L'actrice Marina Foïs, maîtresse de cérémonie naux Césars 2021, ici au Festival de Cannes le 22 mai 2019 - LOIC VENANCE © 2019 AFP
L'actrice Marina Foïs, maîtresse de cérémonie naux Césars 2021, ici au Festival de Cannes le 22 mai 2019 - LOIC VENANCE © 2019 AFP

Sandrine Rousseau inspire les séries françaises. Marina Foïs incarnera dans une série de Jean-Pascal Zadi (Tout simplement noir) une personnalité politique écologiste ressemblant à la députée EELV, rapporte Vanity Fair.

Ce personnage baptisé Corinne Douannier, une candidate éco-féministe, aura comme slogan "En vert et contre tous". Elle défendra des femmes "vivantes, libres et combatives". Elle portera aussi comme Sandrine Rousseau les cheveux courts.
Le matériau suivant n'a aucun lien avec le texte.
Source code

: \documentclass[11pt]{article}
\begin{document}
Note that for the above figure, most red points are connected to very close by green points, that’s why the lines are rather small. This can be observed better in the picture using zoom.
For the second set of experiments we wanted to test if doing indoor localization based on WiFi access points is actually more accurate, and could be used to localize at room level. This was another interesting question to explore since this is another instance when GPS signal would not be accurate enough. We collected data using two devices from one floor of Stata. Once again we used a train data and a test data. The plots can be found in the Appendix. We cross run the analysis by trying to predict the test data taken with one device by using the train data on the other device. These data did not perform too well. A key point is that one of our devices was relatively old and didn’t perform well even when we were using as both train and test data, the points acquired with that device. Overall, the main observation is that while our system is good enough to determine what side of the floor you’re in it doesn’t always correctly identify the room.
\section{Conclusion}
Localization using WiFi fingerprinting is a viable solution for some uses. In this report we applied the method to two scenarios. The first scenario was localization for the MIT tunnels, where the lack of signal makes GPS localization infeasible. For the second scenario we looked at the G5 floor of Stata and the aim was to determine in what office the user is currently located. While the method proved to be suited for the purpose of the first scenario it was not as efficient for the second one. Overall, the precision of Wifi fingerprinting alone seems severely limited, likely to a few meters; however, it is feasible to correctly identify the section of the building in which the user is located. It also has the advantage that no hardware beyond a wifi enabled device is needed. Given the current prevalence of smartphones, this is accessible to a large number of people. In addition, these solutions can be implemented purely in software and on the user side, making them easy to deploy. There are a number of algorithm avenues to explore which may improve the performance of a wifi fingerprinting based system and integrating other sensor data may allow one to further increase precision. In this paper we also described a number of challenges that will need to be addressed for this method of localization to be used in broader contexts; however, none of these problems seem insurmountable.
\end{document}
"On a créé notre propre monde mais je ne dirais pas qu’elle m'ait 'inspiré'", a cependant précisé Jean-Pascal Zadi à Vanity Fair.

Jean-Pascal Zadi dit d'ailleurs "bien aimer" Sandrine Rousseau, qui a réagi avec humour sur les réseaux sociaux à l'annonce: "Vous n'êtes pas prêt·es! (Moi non plus d’ailleurs)", a-t-elle écrit sur son compte Twitter en partageant l'article.
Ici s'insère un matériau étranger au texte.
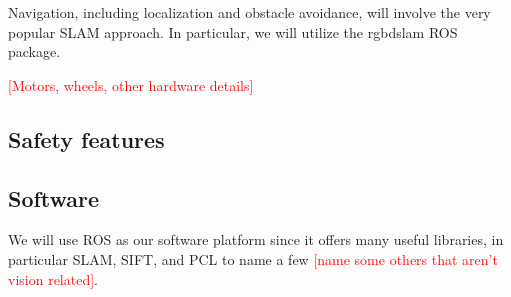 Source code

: \documentclass{paper}
\newcommand \todo[1]{\textcolor{red}{[#1]}}
\begin{document}
	Navigation, including localization and obstacle avoidance, will involve the very popular SLAM approach.  In particular, we will utilize the rgbdslam ROS package.  

	\todo{Motors, wheels, other hardware details}

\subsection*{Safety features}





\subsection*{Software}

	We will use ROS as our software platform since it offers many useful libraries, in particular SLAM, SIFT, and PCL to name a few \todo{name some others that aren't vision related}.    
\end{document}
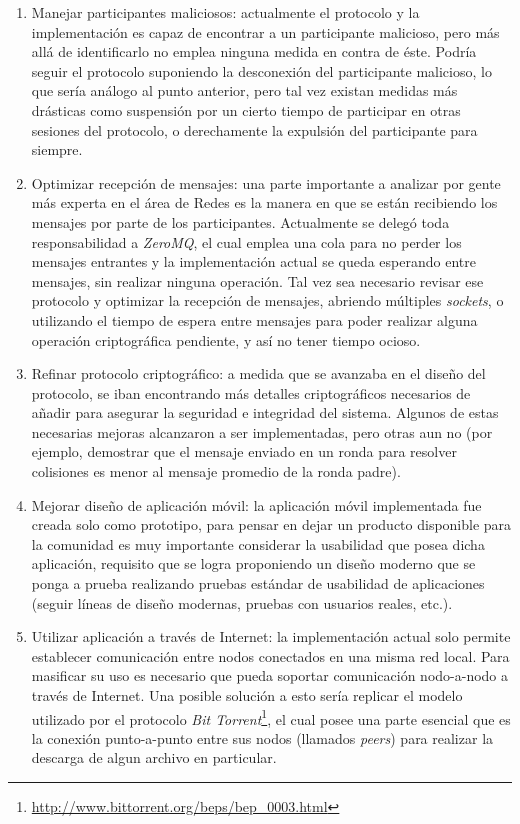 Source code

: \begin{enumerate}
    \item Manejar participantes maliciosos: actualmente el protocolo y la implementación 
    es capaz de encontrar a un participante malicioso, pero más allá de identificarlo 
    no emplea ninguna medida en contra de éste. Podría seguir el protocolo suponiendo 
    la desconexión del participante malicioso, lo que sería análogo al punto anterior, 
    pero tal vez existan medidas más drásticas como suspensión por un cierto tiempo 
    de participar en otras sesiones del protocolo, o derechamente la expulsión del 
    participante para siempre. 
    
    \item Optimizar recepción de mensajes: una parte importante a analizar por gente 
    más experta en el área de Redes es la manera en que se están recibiendo los 
    mensajes por parte de los participantes. Actualmente se delegó toda responsabilidad 
    a \emph{ZeroMQ}, el cual emplea una cola para no perder los mensajes entrantes 
    y la implementación actual se queda esperando entre mensajes, sin realizar 
    ninguna operación. Tal vez sea necesario revisar ese protocolo y optimizar la 
    recepción de mensajes, abriendo múltiples \emph{sockets}, o utilizando el tiempo 
    de espera entre mensajes para poder realizar alguna operación criptográfica 
    pendiente, y así no tener tiempo ocioso.
    
    \item Refinar protocolo criptográfico: a medida que se avanzaba en el diseño del 
    protocolo, se iban encontrando más detalles criptográficos necesarios de añadir 
    para asegurar la seguridad e integridad del sistema. Algunos de estas necesarias 
    mejoras alcanzaron a ser implementadas, pero otras aun no (por ejemplo, demostrar 
    que el mensaje enviado en un ronda para resolver colisiones es menor al mensaje 
    promedio de la ronda padre).
    
    \item Mejorar diseño de aplicación móvil: la aplicación móvil implementada fue 
    creada solo como prototipo, para pensar en dejar un producto disponible para la 
    comunidad es muy importante considerar la usabilidad que posea dicha aplicación, 
    requisito que se logra proponiendo un diseño moderno que se ponga a prueba 
    realizando pruebas estándar de usabilidad de aplicaciones (seguir líneas de diseño 
    modernas, pruebas con usuarios reales, etc.).
    
    \item Utilizar aplicación a través de Internet: la implementación actual solo 
    permite establecer comunicación entre nodos conectados en una misma red local. Para 
    masificar su uso es necesario que pueda soportar comunicación nodo-a-nodo a través 
    de Internet. Una posible solución a esto sería replicar el modelo utilizado por el 
    protocolo \emph{Bit Torrent}\footnote{\url{http://www.bittorrent.org/beps/bep_0003.html}}, el cual 
    posee una parte esencial que es la conexión punto-a-punto entre sus nodos (llamados 
    \emph{peers}) para realizar la descarga de algun archivo en particular.
    

\end{enumerate}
"Vraiment content" du résultat

Prévu pour 2023, cette série produite par Netflix mettra en scène Jean-Pascal Zadi dans le rôle d'une éducateur propulsé candidat à l'élection présidentielle. "Évidemment, il ne connaît pas la politique, il a des potes relous, il a un passé lourd et il va mettre les pieds dans le plat", avait raconté à BFMTV Jean-Pascal Zadi.

L'humoriste, qui donnera la réplique à Benoît Poelvoorde, Fary, Éric Judor et Fadily Camara, est "vraiment content" du résultat: "Il y a dedans un message fort, qui me tient à cœur. Il ne faut pas rêver petit, mais rêver grand. On a notre place partout. On est légitime partout. Il faut juste avoir confiance en soi. Rester soi-même."

Jean-Pascal Zadi salue la liberté offerte par la plateforme de streaming: "On est allé dans des trucs bien 'border' et Netflix a laissé passer. Je suis hyper content d'avoir été aussi libre dans le ton."